By Scott Gibson
Hi. In this podcast we explore the efforts of the Department of Energy’s (DOE’s) Exascale Computing Project (ECP)—from the development challenges and achievements to the ultimate expected impact of exascale computing on society.
This is episode two in a series on Frontier, the nation’s first exascale supercomputer. Joining us is David Grant of Oak Ridge National Laboratory (ORNL). David is high-performance computing lead engineer in ORNL’s Laboratory Modernization Division. He is responsible for ensuring every new supercomputer system that’s installed at the lab has the cooling it requires to reliably operate 24/7. With the upcoming Frontier exascale system, he must check and recheck many important design details before it is powered on. I interviewed David on September 28, 2021.
Our topics: Insights into the planning for Frontier, the system’s mechanical requirements, staying on budget, the talented team that’s deploying America’s first exascale supercomputer, and more.
Gibson: David, what are your responsibilities in preparing for Frontier?

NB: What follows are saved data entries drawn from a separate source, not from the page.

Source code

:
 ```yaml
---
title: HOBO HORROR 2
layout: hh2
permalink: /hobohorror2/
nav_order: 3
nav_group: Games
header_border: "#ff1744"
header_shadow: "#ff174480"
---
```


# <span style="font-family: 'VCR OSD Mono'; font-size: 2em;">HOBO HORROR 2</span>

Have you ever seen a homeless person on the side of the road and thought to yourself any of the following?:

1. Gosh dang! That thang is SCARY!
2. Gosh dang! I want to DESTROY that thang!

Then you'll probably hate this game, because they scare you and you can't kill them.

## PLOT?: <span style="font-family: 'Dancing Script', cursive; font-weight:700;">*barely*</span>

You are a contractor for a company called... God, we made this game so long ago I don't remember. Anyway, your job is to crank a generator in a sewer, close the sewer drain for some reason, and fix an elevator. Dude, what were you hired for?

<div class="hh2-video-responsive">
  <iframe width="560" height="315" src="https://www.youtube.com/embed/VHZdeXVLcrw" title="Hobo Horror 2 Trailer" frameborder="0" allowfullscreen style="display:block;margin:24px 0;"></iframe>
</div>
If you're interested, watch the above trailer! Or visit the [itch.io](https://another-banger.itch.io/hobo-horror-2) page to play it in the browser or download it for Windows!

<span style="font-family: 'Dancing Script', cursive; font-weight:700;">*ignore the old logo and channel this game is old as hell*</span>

Grant: My role for this project was to map out a technical solution for maintaining the desired environmental envelope within the data-center space, as well as the cooling system for the HPC system itself. And so, once that solution is formulated, I assist the project through the design and construction process by writing scopes of work, where we basically just tell the contractor what we need and what we need to accomplish in order to enable this mission. And then once construction commences, I oversee those construction activities. And then once we hand over the systems to operations, we continue to optimize things on the mechanical side. So we get to see the process from its inception to the—most cases, to the end of life, almost. So it’s kind of unique from an engineer’s perspective, where I’m not out there putting out designs, and we hand them over to the construction folks, and they go out and do it themselves and we never see it anymore. So we get to see the design, construction, and operations of the systems that we build, and then throughout the whole process we’re trying to make sure that the system can maintain its mission, purpose and be as reliable and maintainable as possible, especially given the asset value of these systems. We don’t want the mechanical system to be the reason why it is down for any extended amount of time for sure.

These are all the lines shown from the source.